Second, and most interestingly, there was George Galloway’s victory in the West Bradford by-election. The press isn’t quite sure what to make of it. Commentators don’t really agree either on its significance for Labour, the Tories or for UK politics more generally. Maybe, as Harriet Harman stressed in the morning following Mr. Galloway’s victory, it is simply too early to tell. Perhaps.

But in his victory an accepted theme has been the nature of his campaigning. His campaign was targeted to the specific features of the West Bradford constituency; he addressed the concerns and interests of young Muslims in that area. This is not something that any of the main Westminster parties did. Rafael Behr, writing in the New Statesman, picked up on this, but he doesn’t take the idea any further. Disaffection with modern politics, with party politics, and with the Westminster bubble, is a powerful force. Having a little bit of choice, for once, is a heady thing.

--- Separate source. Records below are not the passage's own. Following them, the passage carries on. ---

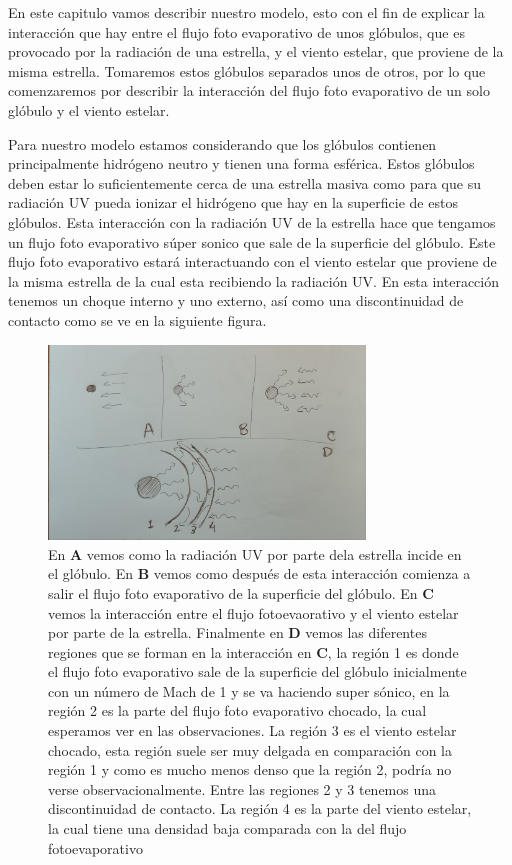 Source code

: \documentclass{book}
\begin{document}
En este capitulo vamos  describir nuestro modelo, esto con el fin de explicar la interacción que hay entre el flujo foto evaporativo de unos glóbulos, que es provocado por la radiación de una estrella, y el viento estelar, que proviene de la misma estrella. Tomaremos estos glóbulos separados unos de otros, por lo que comenzaremos por describir la interacción del flujo foto evaporativo de un solo glóbulo y el viento estelar.

Para nuestro modelo estamos considerando que los glóbulos contienen principalmente hidrógeno neutro y tienen una forma esférica. Estos glóbulos deben estar lo suficientemente cerca de una estrella masiva como para que su radiación UV pueda ionizar el hidrógeno que hay en la superficie de estos glóbulos. Esta interacción con la radiación UV de la estrella hace que tengamos un flujo foto evaporativo súper sonico que sale de la superficie del glóbulo. Este flujo foto evaporativo estará interactuando con el viento estelar que proviene de la misma estrella de la cual esta recibiendo la radiación UV. En esta interacción tenemos un choque interno y uno externo, así como una discontinuidad de contacto como se ve en la siguiente figura.

\begin{figure}[h]
    \centering
    \includegraphics[width=0.75\textwidth]{Chp2_zones.jpg}
    \caption{En \textbf{A} vemos como la radiación UV por parte dela estrella incide en el glóbulo. En \textbf{B} vemos como después de esta interacción comienza a salir el flujo foto evaporativo de la superficie del glóbulo. En \textbf{C} vemos la interacción entre el flujo fotoevaorativo y el viento estelar por parte de la estrella. Finalmente en \textbf{D} vemos las diferentes regiones que se forman en la interacción en \textbf{C}, la  región 1 es donde el flujo foto evaporativo sale de la superficie del glóbulo inicialmente con un número de Mach de 1 y se va haciendo super sónico, en la región 2 es la parte del flujo foto evaporativo chocado, la cual esperamos ver en las observaciones. La región 3 es el viento estelar chocado, esta región suele ser muy delgada en comparación con la región 1 y como es mucho menos denso que la región 2, podría no verse observacionalmente. Entre las regiones 2 y 3 tenemos una discontinuidad de contacto. La región 4 es la parte del viento estelar, la cual tiene una densidad baja comparada con la del flujo fotoevaporativo}
    \label{fig:zones}
\end{figure}
\end{document}
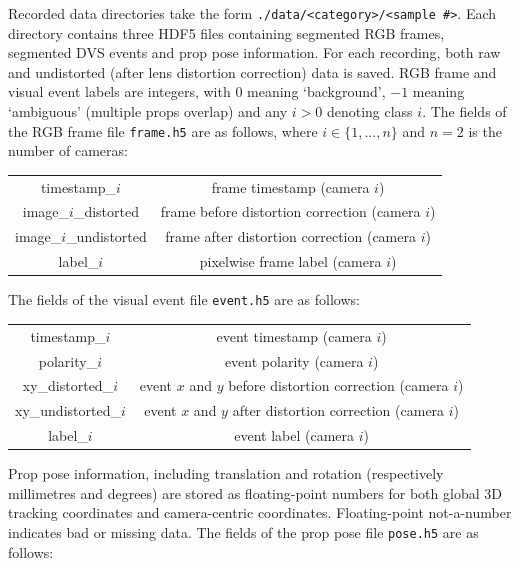 \documentclass{article}
\begin{document}
Recorded data directories take the form \lstinline|./data/<category>/<sample #>|. Each directory contains three HDF5 files containing segmented RGB frames, segmented DVS events and prop pose information. For each recording, both raw and undistorted (after lens distortion correction) data is saved. RGB frame and visual event labels are integers, with $0$ meaning `background', $-1$ meaning `ambiguous' (multiple props overlap) and any $i > 0$ denoting class $i$. The fields of the RGB frame file \lstinline|frame.h5| are as follows, where $i \in \{1,...,n\}$ and $n = 2$ is the number of cameras:
\begin{center}
	\begin{tabular}{|c|c|}
		timestamp\_$i$           & frame timestamp (camera $i$) \\
		image\_$i$\_distorted    & frame before distortion correction (camera $i$) \\
		image\_$i$\_undistorted  & frame after distortion correction (camera $i$) \\
		label\_$i$               & pixelwise frame label (camera $i$) \\
	\end{tabular}
\end{center}
The fields of the visual event file \lstinline|event.h5| are as follows:
\begin{center}
	\begin{tabular}{|c|c|}
		timestamp\_$i$        & event timestamp (camera $i$) \\
		polarity\_$i$         & event polarity (camera $i$) \\
		xy\_distorted\_$i$    & event $x$ and $y$ before distortion correction (camera $i$) \\
		xy\_undistorted\_$i$  & event $x$ and $y$ after distortion correction (camera $i$) \\
		label\_$i$            & event label (camera $i$) \\
	\end{tabular}
\end{center}
Prop pose information, including translation and rotation (respectively millimetres and degrees) are stored as floating-point numbers for both global 3D tracking coordinates and camera-centric coordinates. Floating-point not-a-number indicates bad or missing data. The fields of the prop pose file \lstinline|pose.h5| are as follows:
\end{document}
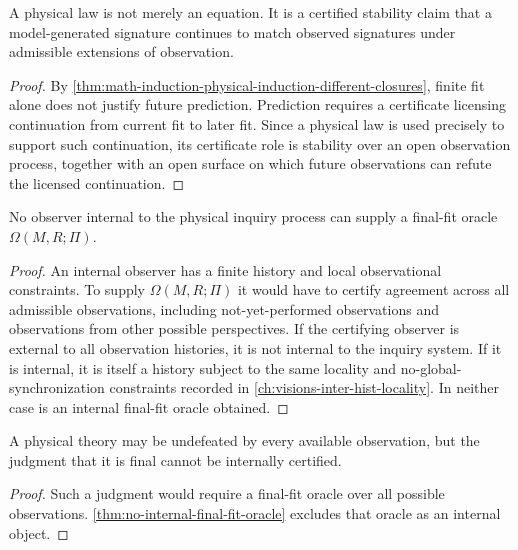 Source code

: \begin{corollary}
\label{cor:physical-law-as-stability-certificate}
A physical law is not merely an equation. It is a certified stability claim that a model-generated signature continues to match observed signatures under admissible extensions of observation.
\end{corollary}

\begin{proof}
By \autoref{thm:math-induction-physical-induction-different-closures}, finite fit alone does not justify future prediction. Prediction requires a certificate licensing continuation from current fit to later fit. Since a physical law is used precisely to support such continuation, its certificate role is stability over an open observation process, together with an open surface on which future observations can refute the licensed continuation.
\end{proof}

\begin{theorem}
\label{thm:no-internal-final-fit-oracle}
No observer internal to the physical inquiry process can supply a final-fit oracle $\Omega(M,R;\Pi)$.
\end{theorem}

\begin{proof}
An internal observer has a finite history and local observational constraints. To supply $\Omega(M,R;\Pi)$ it would have to certify agreement across all admissible observations, including not-yet-performed observations and observations from other possible perspectives. If the certifying observer is external to all observation histories, it is not internal to the inquiry system. If it is internal, it is itself a history subject to the same locality and no-global-synchronization constraints recorded in \autoref{ch:visions-inter-hist-locality}. In neither case is an internal final-fit oracle obtained.
\end{proof}

\begin{corollary}
\label{cor:final-theory-not-internal-certificate}
A physical theory may be undefeated by every available observation, but the judgment that it is final cannot be internally certified.
\end{corollary}

\begin{proof}
Such a judgment would require a final-fit oracle over all possible observations. \autoref{thm:no-internal-final-fit-oracle} excludes that oracle as an internal object.
\end{proof}

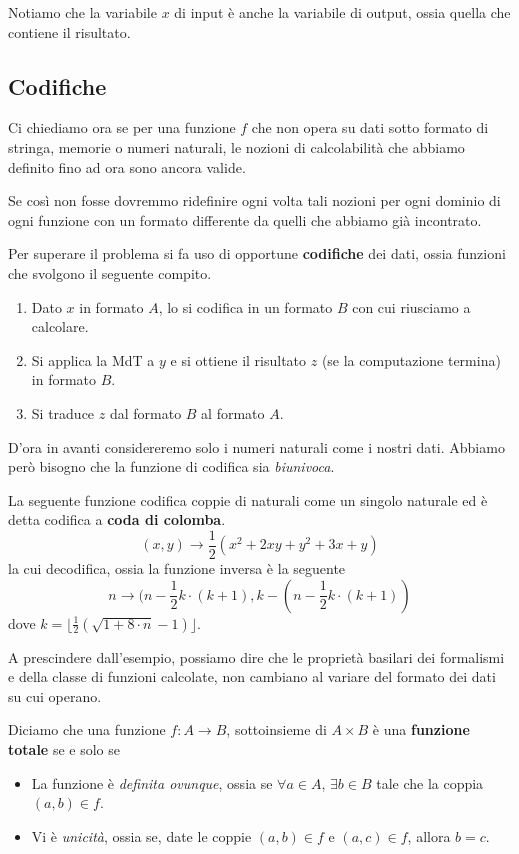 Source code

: Notiamo che la variabile $x$ di input è anche la variabile
di output, ossia quella che contiene il risultato.

\subsection{Codifiche}
Ci chiediamo ora se per una funzione $f$ che non opera su
dati sotto formato di stringa, memorie o numeri naturali,
le nozioni di calcolabilità che abbiamo definito fino ad ora
sono ancora valide.

Se così non fosse dovremmo ridefinire ogni volta tali nozioni
per ogni dominio di ogni funzione con un formato differente da
quelli che abbiamo già incontrato.

Per superare il problema si fa uso di opportune
\textbf{codifiche} dei dati, ossia funzioni che svolgono
il seguente compito.
\begin{enumerate}
	\item Dato $x$ in formato $A$, lo si codifica in un formato
	      $B$ con cui riusciamo a calcolare.
	\item Si applica la MdT a $y$ e si ottiene il risultato $z$
	      (se la computazione termina) in formato $B$.
	\item Si traduce $z$ dal formato $B$ al formato $A$.
\end{enumerate}
D'ora in avanti considereremo solo i numeri naturali come i
nostri dati. Abbiamo però bisogno che la funzione di codifica
sia \emph{biunivoca}.

\begin{example}
	La seguente funzione codifica coppie di naturali come un
	singolo naturale ed è detta codifica a
	\textbf{coda di colomba}.
	\[ (x, y) \to \frac{1}{2} (x^2 + 2 x y + y^2 + 3 x + y) \]
	la cui decodifica, ossia la funzione inversa è la seguente
	\[
		n \to (n - \frac{1}{2} k \cdot (k + 1),
		k - (n - \frac{1}{2} k \cdot (k + 1))
	\]
	dove $k=\lfloor \frac{1}{2}(\sqrt{1+8\cdot n}-1)\rfloor$.
\end{example}

A prescindere dall'esempio, possiamo dire che le proprietà
basilari dei formalismi e della classe di funzioni calcolate,
non cambiano al variare del formato dei dati su cui operano.

\begin{definition} \label{def: funzione totale}
	Diciamo che una funzione $f : A \to B$, sottoinsieme di
	$A \times B$ è una \textbf{funzione totale} se e solo se
	\begin{itemize}
		\item La funzione è \emph{definita ovunque}, ossia se
		      $\forall a \in A$, $\exists b \in B$ tale che la
		      coppia $(a, b) \in f$.
		\item Vi è \emph{unicità}, ossia se, date le coppie
		      $(a, b) \in f$ e $(a, c) \in f$, allora $b=c$.
	\end{itemize}
\end{definition}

Elections are the most obvious places in which that disaffection can express itself. Yet a view of ‘governance’ that sees the extent of a citizen’s involvement only in episodic voting seems somewhat limiting.

Of course, there is another avenue for the marginalised and voiceless to seek to affect politics. The law provides a largely untapped and potentially immensely fruitful political resource (and, as  always, an important safeguard to illiberal politicians). Over the past year the number of judicial review actions targeting certain of the Government’s cuts and closures has increased (many have taken aim at library closures, but the Fawcett Society also sought to challenge the 2010 Spending Review). One of those challenges recently announced—by Downhills School in Haringey—targets Michael Gove’s policy of forcibly converting schools to academies. Many have failed (and will fail), but some have succeeded.

One of the more public examples is the judicial review of the Government’s decision to increase tuition fees, brought by two former sixth-form students. While relief was denied in the High Court, the arguments used in that case can provide a working model of how it is that law can be used to secure a greater role for disaffected groups, passed over by Westminster, in an otherwise emaciated conception of governance.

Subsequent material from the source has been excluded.